Look at every line below and count those containing "platform". Answer with the number only.
[[ Source data, beginning ]]
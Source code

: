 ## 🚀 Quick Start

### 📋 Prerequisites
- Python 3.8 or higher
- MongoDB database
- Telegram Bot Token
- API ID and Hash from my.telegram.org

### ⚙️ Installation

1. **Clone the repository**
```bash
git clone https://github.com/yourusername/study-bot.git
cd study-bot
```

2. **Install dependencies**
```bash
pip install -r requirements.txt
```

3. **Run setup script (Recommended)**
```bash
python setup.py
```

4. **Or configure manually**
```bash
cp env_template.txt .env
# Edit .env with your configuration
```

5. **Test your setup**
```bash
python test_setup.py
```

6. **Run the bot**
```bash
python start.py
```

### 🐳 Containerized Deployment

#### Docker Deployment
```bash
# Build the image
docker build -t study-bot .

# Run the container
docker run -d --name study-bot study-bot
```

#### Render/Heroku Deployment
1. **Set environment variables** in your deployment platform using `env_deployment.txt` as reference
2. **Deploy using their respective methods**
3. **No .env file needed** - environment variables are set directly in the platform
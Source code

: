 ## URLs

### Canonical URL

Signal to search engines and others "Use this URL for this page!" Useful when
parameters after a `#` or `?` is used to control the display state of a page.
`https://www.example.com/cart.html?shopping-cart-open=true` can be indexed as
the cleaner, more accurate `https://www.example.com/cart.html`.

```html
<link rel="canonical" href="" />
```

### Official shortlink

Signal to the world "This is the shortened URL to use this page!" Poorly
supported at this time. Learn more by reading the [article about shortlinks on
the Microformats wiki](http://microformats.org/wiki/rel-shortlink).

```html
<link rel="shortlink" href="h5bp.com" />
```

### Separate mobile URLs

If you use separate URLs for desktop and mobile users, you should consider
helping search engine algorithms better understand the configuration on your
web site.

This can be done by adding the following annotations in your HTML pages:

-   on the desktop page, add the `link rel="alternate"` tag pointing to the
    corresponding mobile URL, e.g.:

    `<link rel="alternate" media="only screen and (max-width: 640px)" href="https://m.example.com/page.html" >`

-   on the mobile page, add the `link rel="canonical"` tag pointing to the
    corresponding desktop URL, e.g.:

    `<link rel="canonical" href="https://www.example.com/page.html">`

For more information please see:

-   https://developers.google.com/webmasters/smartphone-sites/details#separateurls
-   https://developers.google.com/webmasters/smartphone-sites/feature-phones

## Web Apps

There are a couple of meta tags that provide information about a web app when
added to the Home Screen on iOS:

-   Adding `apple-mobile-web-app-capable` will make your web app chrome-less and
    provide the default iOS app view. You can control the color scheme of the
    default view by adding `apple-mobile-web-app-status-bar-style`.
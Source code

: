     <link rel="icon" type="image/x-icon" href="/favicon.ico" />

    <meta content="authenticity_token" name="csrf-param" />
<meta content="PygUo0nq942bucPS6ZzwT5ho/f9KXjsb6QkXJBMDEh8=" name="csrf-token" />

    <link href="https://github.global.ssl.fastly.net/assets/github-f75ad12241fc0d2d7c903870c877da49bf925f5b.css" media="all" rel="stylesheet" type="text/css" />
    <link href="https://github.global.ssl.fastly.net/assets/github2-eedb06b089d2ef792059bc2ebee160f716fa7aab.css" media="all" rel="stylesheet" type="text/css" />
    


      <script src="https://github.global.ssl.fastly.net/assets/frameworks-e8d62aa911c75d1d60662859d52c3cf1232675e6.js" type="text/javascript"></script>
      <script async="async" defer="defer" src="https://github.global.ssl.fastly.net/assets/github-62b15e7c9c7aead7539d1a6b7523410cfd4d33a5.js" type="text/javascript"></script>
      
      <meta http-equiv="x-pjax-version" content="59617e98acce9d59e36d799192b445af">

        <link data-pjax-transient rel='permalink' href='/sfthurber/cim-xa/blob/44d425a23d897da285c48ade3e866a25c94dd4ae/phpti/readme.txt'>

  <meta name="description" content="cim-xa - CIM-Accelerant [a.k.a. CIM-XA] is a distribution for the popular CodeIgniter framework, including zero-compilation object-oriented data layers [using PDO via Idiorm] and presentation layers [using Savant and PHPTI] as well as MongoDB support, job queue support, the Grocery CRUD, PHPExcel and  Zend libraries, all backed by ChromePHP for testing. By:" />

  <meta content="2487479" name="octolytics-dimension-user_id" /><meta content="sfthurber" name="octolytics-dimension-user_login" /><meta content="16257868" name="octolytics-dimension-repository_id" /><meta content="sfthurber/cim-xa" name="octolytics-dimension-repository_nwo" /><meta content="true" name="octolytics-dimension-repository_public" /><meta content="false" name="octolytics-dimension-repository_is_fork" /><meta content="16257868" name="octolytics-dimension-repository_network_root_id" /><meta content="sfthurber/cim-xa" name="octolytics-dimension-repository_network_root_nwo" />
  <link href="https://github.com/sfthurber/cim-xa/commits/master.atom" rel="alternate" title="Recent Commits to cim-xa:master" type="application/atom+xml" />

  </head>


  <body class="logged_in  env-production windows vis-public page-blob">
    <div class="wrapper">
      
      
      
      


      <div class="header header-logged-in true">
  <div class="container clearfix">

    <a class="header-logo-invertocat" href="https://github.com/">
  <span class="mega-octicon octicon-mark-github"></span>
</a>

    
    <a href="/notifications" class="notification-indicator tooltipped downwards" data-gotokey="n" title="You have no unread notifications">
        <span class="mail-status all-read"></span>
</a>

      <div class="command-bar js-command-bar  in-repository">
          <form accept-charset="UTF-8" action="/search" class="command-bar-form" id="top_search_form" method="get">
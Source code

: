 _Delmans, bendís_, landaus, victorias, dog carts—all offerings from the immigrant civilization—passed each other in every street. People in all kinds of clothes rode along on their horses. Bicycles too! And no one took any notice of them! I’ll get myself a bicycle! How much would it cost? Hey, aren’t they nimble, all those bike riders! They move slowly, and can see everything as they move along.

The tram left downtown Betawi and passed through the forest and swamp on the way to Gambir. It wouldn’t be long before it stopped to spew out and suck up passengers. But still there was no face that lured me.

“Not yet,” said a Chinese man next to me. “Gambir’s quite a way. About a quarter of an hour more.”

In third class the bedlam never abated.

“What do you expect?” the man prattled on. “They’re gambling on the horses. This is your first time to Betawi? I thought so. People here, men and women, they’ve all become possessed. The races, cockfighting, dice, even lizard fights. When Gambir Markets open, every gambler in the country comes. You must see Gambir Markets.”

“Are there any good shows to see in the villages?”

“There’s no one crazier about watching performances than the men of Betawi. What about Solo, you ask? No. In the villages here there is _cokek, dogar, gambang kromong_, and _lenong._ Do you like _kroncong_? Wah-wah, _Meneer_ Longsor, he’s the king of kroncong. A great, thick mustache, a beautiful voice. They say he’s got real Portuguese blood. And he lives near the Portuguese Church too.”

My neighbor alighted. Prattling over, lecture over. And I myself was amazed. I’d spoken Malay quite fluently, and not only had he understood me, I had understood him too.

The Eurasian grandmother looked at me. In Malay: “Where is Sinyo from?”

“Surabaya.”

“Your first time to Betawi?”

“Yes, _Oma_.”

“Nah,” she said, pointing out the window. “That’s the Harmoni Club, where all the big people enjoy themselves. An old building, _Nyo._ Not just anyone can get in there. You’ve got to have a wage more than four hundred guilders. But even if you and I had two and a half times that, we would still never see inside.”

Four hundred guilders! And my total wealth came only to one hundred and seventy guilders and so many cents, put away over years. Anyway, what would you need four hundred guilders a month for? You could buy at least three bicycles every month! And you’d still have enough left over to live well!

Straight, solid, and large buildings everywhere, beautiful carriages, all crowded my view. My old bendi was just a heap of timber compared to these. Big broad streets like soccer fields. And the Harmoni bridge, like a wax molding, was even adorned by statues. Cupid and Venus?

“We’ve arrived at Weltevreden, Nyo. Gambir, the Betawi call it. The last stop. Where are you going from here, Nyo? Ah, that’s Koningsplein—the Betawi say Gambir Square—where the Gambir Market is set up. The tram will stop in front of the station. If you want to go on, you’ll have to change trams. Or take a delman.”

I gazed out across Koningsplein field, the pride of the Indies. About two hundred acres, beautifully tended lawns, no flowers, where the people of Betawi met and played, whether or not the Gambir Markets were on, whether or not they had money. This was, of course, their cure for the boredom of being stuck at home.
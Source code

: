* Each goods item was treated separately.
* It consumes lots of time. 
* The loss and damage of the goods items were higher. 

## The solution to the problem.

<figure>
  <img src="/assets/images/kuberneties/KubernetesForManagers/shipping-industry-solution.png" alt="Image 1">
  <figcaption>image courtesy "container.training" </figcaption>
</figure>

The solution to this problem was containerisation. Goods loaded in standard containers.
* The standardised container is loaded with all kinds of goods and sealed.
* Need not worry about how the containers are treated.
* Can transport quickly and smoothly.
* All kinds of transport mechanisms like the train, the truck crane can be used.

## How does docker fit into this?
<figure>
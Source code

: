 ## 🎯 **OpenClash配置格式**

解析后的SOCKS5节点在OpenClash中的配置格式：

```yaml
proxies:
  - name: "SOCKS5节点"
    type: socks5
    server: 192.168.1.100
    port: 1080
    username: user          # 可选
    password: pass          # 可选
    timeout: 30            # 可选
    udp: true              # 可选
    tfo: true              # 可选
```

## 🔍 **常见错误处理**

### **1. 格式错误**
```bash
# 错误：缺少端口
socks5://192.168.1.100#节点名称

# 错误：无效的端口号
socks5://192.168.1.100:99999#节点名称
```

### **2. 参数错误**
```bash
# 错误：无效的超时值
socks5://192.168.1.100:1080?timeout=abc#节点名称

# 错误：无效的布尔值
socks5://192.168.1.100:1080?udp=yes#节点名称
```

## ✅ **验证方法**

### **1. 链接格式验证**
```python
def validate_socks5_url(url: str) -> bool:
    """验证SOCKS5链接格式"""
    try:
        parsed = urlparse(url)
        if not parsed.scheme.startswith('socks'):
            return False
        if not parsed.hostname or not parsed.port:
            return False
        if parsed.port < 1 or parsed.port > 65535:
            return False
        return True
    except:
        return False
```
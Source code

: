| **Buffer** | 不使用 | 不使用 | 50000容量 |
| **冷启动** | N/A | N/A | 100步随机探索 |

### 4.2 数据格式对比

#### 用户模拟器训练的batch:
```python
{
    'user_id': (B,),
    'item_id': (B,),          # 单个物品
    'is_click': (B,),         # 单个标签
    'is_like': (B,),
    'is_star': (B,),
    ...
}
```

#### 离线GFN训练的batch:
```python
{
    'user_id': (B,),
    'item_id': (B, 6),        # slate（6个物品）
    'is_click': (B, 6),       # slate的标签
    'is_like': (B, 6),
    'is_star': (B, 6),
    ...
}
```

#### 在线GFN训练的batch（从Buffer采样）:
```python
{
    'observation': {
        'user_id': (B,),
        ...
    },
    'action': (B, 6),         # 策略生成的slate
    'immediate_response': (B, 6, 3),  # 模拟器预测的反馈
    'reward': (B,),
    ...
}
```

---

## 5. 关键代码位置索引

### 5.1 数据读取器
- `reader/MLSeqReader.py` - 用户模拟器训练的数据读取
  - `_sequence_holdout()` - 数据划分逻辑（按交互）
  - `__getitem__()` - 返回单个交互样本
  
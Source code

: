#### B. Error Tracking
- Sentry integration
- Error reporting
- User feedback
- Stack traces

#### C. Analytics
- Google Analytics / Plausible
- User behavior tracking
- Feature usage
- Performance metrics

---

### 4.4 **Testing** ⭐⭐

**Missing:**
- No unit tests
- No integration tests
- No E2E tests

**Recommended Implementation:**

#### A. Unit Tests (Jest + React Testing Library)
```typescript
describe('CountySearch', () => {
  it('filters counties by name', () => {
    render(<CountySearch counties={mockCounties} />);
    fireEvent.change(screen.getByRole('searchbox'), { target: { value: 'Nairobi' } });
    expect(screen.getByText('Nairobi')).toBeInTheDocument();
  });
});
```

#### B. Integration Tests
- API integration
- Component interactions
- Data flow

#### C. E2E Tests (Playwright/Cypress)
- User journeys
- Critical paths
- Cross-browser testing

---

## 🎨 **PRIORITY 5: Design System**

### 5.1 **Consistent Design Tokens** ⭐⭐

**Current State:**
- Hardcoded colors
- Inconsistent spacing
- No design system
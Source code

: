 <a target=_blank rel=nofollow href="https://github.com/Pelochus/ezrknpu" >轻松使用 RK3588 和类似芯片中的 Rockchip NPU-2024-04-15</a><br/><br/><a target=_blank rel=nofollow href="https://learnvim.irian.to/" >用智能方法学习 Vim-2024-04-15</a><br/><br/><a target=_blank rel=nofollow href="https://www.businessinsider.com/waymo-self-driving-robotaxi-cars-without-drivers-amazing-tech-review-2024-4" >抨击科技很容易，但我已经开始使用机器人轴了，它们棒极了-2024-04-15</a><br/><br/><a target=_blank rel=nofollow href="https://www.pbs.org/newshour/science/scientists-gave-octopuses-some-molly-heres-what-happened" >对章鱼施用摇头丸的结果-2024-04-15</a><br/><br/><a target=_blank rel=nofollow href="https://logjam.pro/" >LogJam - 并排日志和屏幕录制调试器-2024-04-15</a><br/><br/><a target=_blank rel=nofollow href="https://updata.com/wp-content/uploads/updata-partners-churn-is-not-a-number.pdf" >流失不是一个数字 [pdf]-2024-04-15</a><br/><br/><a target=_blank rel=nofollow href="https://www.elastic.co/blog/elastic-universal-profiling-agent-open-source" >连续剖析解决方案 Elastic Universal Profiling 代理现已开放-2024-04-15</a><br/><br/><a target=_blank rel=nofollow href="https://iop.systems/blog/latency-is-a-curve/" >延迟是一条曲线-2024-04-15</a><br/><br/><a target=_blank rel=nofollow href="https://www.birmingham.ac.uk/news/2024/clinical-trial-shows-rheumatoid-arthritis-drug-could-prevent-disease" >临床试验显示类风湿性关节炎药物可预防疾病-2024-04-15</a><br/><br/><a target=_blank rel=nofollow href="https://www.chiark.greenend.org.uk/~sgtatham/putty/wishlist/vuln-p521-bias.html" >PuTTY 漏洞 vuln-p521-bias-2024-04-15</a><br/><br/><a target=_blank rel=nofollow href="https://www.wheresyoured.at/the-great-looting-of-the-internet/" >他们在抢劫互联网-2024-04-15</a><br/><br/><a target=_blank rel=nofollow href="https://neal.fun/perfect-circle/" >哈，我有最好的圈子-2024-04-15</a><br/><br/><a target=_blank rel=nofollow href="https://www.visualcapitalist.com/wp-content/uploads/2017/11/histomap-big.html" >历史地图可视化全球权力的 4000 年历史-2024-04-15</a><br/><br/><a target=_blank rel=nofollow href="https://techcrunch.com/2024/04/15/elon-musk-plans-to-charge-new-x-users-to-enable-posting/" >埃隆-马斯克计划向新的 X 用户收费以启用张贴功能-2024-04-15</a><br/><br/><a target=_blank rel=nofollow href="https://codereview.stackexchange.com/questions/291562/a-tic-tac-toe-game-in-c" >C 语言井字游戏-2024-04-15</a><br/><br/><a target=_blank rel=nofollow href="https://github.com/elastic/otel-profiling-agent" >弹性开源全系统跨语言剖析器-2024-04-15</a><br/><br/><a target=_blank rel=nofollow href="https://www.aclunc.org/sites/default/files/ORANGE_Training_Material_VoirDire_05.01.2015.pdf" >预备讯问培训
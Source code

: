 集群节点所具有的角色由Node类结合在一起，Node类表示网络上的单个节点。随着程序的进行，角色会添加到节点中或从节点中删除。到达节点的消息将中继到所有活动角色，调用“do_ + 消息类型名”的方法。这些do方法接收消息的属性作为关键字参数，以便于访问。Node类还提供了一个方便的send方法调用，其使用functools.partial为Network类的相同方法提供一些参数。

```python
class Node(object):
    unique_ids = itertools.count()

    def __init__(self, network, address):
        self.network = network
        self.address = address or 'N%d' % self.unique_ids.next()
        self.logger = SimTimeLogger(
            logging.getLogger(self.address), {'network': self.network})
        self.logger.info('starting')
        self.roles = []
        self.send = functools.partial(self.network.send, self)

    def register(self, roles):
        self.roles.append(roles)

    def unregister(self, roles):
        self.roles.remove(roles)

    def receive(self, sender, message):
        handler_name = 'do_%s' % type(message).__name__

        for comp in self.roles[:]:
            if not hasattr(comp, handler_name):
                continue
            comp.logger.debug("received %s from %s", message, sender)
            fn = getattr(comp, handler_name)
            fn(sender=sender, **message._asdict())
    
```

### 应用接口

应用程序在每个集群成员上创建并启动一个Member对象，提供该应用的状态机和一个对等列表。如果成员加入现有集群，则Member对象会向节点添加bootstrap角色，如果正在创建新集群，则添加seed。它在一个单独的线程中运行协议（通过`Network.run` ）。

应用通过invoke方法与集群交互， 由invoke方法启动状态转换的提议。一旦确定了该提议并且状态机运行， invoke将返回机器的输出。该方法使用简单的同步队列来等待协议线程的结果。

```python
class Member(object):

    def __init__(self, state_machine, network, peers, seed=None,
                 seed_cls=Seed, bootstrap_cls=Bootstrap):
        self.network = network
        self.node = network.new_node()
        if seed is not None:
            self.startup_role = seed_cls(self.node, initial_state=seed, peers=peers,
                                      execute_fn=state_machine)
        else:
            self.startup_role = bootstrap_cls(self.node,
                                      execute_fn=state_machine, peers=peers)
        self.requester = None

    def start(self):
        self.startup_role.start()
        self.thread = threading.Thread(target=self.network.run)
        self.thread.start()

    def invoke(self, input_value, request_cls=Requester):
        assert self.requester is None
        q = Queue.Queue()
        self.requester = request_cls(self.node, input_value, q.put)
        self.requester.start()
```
[[ Source data, end ]]
Output:
2